String to number conversion

I miss a function able to convert the string representation of a Python primitive number (int, long, float, complex) to an actual number, basically the reverse of repr for numbers. The only option I know of that doesn't involve inspecting the individual digits is eval, which doesn't cut it -- besides the obvious security implications, it tends to be slow when used en masse. What I have in mind is something along the lines of:
A sample implementation, a variation of which I use in an in-house project, follows. It does inspect the string to determine its type, but does so in a simple C loop which is quite fast for numeric input. It leaves the actual conversion to the Python's API code that knows what it's doing.
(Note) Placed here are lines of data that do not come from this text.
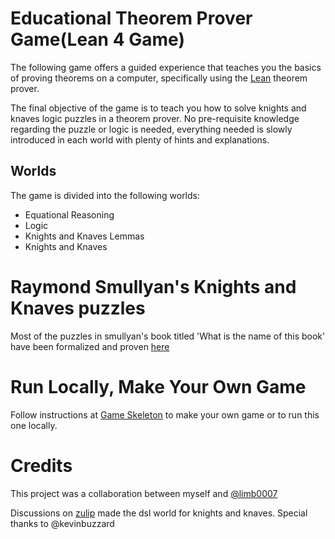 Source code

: # Educational Theorem Prover Game(Lean 4 Game)
The following game offers a guided experience that teaches you the basics of proving theorems on a computer, specifically using the [Lean](https://lean-lang.org/) theorem prover.

The final objective of the game is to teach you how to solve knights and knaves logic puzzles in a theorem prover. No pre-requisite knowledge regarding the puzzle or logic is needed, everything needed is slowly introduced in each world with plenty of hints and explanations.

## Worlds
The game is divided into the following worlds:
- Equational Reasoning
- Logic
- Knights and Knaves Lemmas
- Knights and Knaves

# Raymond Smullyan's Knights and Knaves puzzles
Most of the puzzles in smullyan's book titled 'What is the name of this book' have been formalized and proven [here](https://github.com/JadAbouHawili/Raymond-Smullyan-KnightsAndKnaves)

# Run Locally, Make Your Own Game
Follow instructions at [Game Skeleton](https://github.com/hhu-adam/GameSkeleton) to make your own game or to run this one locally.

# Credits
This project was a collaboration between myself and [@limb0007](https://github.com/limb0007)

Discussions on [zulip](https://leanprover.zulipchat.com/#narrow/channel/113488-general/topic/New.20game.20posted.20on.20Lean.20Game.20Server.20.28Knights.20And.20Knaves.29) made the dsl world for knights and knaves.
Special thanks to @kevinbuzzard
Because of that it's simple and fast, but still (to my knowledge) correct.
PyObject * read_number(PyObject *str) { int isfloat = 0, iscomplex = 0;
/* First, intuit the type based on characters that appear in the string. */ const char *s = PyString_AS_STRING(str); const char *end = s + PyString_GET_SIZE(str); const char *q; for (q = s; q < end; q++) { char c = *q; if (c == '.' || c == 'e') isfloat = 1; else if (c == 'j') iscomplex = 1; else if (c != '-' && c != '+' && !isdigit(c) && !isspace(c)) { PyErr_Format(PyExc_ValueError, "invalid numeric value '%s'", s); return NULL; } }
/* Now that the type is known, construct the number, leaving the actual error checking to the constructors. */ if (iscomplex) return PyObject_CallFunctionObjArgs((PyObject *) &PyComplex_Type, str); else if (isfloat) return PyFloat_FromString(str, NULL); else /* handles ints and longs */ return PyInt_FromString((char *) s, NULL, 10); }
Would anyone else find this kind of function useful?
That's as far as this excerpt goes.